Collection entries:
□ □ □ □ □ □ □
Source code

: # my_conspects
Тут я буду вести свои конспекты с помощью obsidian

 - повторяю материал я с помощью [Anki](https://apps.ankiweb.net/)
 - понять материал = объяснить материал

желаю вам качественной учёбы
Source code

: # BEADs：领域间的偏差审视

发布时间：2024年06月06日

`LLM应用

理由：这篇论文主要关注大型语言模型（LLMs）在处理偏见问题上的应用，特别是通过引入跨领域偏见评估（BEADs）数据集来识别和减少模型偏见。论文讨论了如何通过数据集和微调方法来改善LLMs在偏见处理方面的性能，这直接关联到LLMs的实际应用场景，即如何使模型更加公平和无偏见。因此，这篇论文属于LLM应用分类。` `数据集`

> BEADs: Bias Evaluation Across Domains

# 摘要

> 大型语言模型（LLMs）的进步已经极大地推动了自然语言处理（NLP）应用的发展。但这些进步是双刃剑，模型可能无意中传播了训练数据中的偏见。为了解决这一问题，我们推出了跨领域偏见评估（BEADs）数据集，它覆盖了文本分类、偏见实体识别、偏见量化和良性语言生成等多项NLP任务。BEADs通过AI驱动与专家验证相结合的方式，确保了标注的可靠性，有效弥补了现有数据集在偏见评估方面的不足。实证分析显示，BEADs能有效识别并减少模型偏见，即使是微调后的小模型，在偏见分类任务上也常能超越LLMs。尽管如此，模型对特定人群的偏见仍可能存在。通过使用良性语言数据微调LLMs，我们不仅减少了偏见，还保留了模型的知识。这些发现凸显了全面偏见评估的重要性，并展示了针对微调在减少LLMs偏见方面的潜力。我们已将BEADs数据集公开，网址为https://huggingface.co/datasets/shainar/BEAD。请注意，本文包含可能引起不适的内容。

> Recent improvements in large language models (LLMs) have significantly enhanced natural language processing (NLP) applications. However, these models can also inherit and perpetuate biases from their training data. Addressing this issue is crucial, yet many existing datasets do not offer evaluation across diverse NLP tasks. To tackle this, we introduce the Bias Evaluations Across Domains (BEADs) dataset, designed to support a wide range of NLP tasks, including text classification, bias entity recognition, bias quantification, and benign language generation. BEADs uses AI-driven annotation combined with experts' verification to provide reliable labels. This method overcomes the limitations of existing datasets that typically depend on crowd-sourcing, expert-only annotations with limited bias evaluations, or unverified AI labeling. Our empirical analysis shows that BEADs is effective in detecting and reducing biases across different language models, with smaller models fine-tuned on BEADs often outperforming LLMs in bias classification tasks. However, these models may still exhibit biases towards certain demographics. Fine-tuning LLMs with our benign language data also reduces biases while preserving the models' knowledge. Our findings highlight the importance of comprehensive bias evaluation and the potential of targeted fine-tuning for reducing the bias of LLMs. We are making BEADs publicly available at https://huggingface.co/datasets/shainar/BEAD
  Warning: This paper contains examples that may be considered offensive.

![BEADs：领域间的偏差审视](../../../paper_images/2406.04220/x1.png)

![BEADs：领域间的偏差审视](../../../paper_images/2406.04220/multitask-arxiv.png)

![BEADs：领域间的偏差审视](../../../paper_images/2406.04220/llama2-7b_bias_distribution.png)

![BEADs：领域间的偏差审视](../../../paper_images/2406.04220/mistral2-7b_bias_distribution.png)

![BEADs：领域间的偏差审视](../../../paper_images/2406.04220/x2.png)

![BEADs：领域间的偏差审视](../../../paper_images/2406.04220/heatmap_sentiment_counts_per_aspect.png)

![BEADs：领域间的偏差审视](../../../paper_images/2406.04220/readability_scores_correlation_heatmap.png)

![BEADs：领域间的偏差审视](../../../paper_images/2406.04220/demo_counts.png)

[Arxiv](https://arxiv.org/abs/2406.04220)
□ □ □ □ □ □ □
What is required
Working from the records above, find how many lines contain the string "huggingface" and answer with the bare number.

Exercise answer
2